Prompt.
Would you return the entries below word for word?

Data records Start Marker

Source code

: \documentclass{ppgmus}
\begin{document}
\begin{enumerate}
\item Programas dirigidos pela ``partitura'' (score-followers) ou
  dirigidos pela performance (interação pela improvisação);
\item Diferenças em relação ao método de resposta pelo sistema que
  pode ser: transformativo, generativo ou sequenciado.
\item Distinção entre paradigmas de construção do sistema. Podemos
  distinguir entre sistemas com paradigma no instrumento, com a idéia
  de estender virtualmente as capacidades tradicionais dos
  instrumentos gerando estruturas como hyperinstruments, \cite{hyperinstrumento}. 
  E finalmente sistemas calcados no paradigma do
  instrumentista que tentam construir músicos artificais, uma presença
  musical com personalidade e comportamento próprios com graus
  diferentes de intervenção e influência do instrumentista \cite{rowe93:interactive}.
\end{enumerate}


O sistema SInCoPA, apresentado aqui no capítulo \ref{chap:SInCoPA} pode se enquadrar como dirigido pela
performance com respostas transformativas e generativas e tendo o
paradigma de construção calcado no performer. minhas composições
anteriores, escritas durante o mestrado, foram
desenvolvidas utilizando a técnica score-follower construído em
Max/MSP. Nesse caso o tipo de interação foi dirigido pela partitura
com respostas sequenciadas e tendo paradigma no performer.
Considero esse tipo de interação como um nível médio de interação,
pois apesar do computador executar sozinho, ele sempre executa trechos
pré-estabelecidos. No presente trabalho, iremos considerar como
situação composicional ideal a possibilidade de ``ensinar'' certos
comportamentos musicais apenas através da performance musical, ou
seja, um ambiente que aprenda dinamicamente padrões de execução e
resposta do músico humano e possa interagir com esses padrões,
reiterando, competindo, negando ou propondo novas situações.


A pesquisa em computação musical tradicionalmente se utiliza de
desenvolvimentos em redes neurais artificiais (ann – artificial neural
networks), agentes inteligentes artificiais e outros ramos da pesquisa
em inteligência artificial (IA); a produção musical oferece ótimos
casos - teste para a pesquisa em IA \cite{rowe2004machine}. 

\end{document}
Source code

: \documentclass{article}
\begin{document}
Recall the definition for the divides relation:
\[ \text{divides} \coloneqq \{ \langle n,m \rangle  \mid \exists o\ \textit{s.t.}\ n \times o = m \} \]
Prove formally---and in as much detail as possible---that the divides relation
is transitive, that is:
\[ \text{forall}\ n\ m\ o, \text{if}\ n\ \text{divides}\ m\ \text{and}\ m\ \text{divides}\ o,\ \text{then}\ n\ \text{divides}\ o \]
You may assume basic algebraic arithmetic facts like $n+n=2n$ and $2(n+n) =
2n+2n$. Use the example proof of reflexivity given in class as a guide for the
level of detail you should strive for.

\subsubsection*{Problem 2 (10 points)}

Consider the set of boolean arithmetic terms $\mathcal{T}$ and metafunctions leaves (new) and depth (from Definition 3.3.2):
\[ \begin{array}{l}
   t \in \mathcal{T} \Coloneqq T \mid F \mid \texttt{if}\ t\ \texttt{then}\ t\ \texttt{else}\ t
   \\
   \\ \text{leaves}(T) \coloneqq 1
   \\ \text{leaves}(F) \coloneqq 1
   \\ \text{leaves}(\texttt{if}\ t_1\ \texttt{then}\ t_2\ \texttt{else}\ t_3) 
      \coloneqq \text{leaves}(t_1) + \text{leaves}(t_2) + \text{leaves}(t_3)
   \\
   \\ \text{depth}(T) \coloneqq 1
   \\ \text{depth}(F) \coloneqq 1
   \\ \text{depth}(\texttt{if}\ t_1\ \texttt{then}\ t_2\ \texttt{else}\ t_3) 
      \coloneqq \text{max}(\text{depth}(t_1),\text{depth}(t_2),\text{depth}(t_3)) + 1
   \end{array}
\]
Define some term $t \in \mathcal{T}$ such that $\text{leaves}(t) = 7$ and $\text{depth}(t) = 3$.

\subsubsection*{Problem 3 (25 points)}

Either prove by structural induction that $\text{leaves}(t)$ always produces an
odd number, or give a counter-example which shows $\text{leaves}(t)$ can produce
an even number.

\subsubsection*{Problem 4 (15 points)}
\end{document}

Data records End Marker

Your solution.
Source code

: \documentclass{ppgmus}
\begin{document}
\begin{enumerate}
\item Programas dirigidos pela ``partitura'' (score-followers) ou
  dirigidos pela performance (interação pela improvisação);
\item Diferenças em relação ao método de resposta pelo sistema que
  pode ser: transformativo, generativo ou sequenciado.
\item Distinção entre paradigmas de construção do sistema. Podemos
  distinguir entre sistemas com paradigma no instrumento, com a idéia
  de estender virtualmente as capacidades tradicionais dos
  instrumentos gerando estruturas como hyperinstruments, \cite{hyperinstrumento}. 
  E finalmente sistemas calcados no paradigma do
  instrumentista que tentam construir músicos artificais, uma presença
  musical com personalidade e comportamento próprios com graus
  diferentes de intervenção e influência do instrumentista \cite{rowe93:interactive}.
\end{enumerate}


O sistema SInCoPA, apresentado aqui no capítulo \ref{chap:SInCoPA} pode se enquadrar como dirigido pela
performance com respostas transformativas e generativas e tendo o
paradigma de construção calcado no performer. minhas composições
anteriores, escritas durante o mestrado, foram
desenvolvidas utilizando a técnica score-follower construído em
Max/MSP. Nesse caso o tipo de interação foi dirigido pela partitura
com respostas sequenciadas e tendo paradigma no performer.
Considero esse tipo de interação como um nível médio de interação,
pois apesar do computador executar sozinho, ele sempre executa trechos
pré-estabelecidos. No presente trabalho, iremos considerar como
situação composicional ideal a possibilidade de ``ensinar'' certos
comportamentos musicais apenas através da performance musical, ou
seja, um ambiente que aprenda dinamicamente padrões de execução e
resposta do músico humano e possa interagir com esses padrões,
reiterando, competindo, negando ou propondo novas situações.


A pesquisa em computação musical tradicionalmente se utiliza de
desenvolvimentos em redes neurais artificiais (ann – artificial neural
networks), agentes inteligentes artificiais e outros ramos da pesquisa
em inteligência artificial (IA); a produção musical oferece ótimos
casos - teste para a pesquisa em IA \cite{rowe2004machine}. 

\end{document}
Source code

: \documentclass{article}
\begin{document}
Recall the definition for the divides relation:
\[ \text{divides} \coloneqq \{ \langle n,m \rangle  \mid \exists o\ \textit{s.t.}\ n \times o = m \} \]
Prove formally---and in as much detail as possible---that the divides relation
is transitive, that is:
\[ \text{forall}\ n\ m\ o, \text{if}\ n\ \text{divides}\ m\ \text{and}\ m\ \text{divides}\ o,\ \text{then}\ n\ \text{divides}\ o \]
You may assume basic algebraic arithmetic facts like $n+n=2n$ and $2(n+n) =
2n+2n$. Use the example proof of reflexivity given in class as a guide for the
level of detail you should strive for.

\subsubsection*{Problem 2 (10 points)}

Consider the set of boolean arithmetic terms $\mathcal{T}$ and metafunctions leaves (new) and depth (from Definition 3.3.2):
\[ \begin{array}{l}
   t \in \mathcal{T} \Coloneqq T \mid F \mid \texttt{if}\ t\ \texttt{then}\ t\ \texttt{else}\ t
   \\
   \\ \text{leaves}(T) \coloneqq 1
   \\ \text{leaves}(F) \coloneqq 1
   \\ \text{leaves}(\texttt{if}\ t_1\ \texttt{then}\ t_2\ \texttt{else}\ t_3) 
      \coloneqq \text{leaves}(t_1) + \text{leaves}(t_2) + \text{leaves}(t_3)
   \\
   \\ \text{depth}(T) \coloneqq 1
   \\ \text{depth}(F) \coloneqq 1
   \\ \text{depth}(\texttt{if}\ t_1\ \texttt{then}\ t_2\ \texttt{else}\ t_3) 
      \coloneqq \text{max}(\text{depth}(t_1),\text{depth}(t_2),\text{depth}(t_3)) + 1
   \end{array}
\]
Define some term $t \in \mathcal{T}$ such that $\text{leaves}(t) = 7$ and $\text{depth}(t) = 3$.

\subsubsection*{Problem 3 (25 points)}

Either prove by structural induction that $\text{leaves}(t)$ always produces an
odd number, or give a counter-example which shows $\text{leaves}(t)$ can produce
an even number.

\subsubsection*{Problem 4 (15 points)}
\end{document}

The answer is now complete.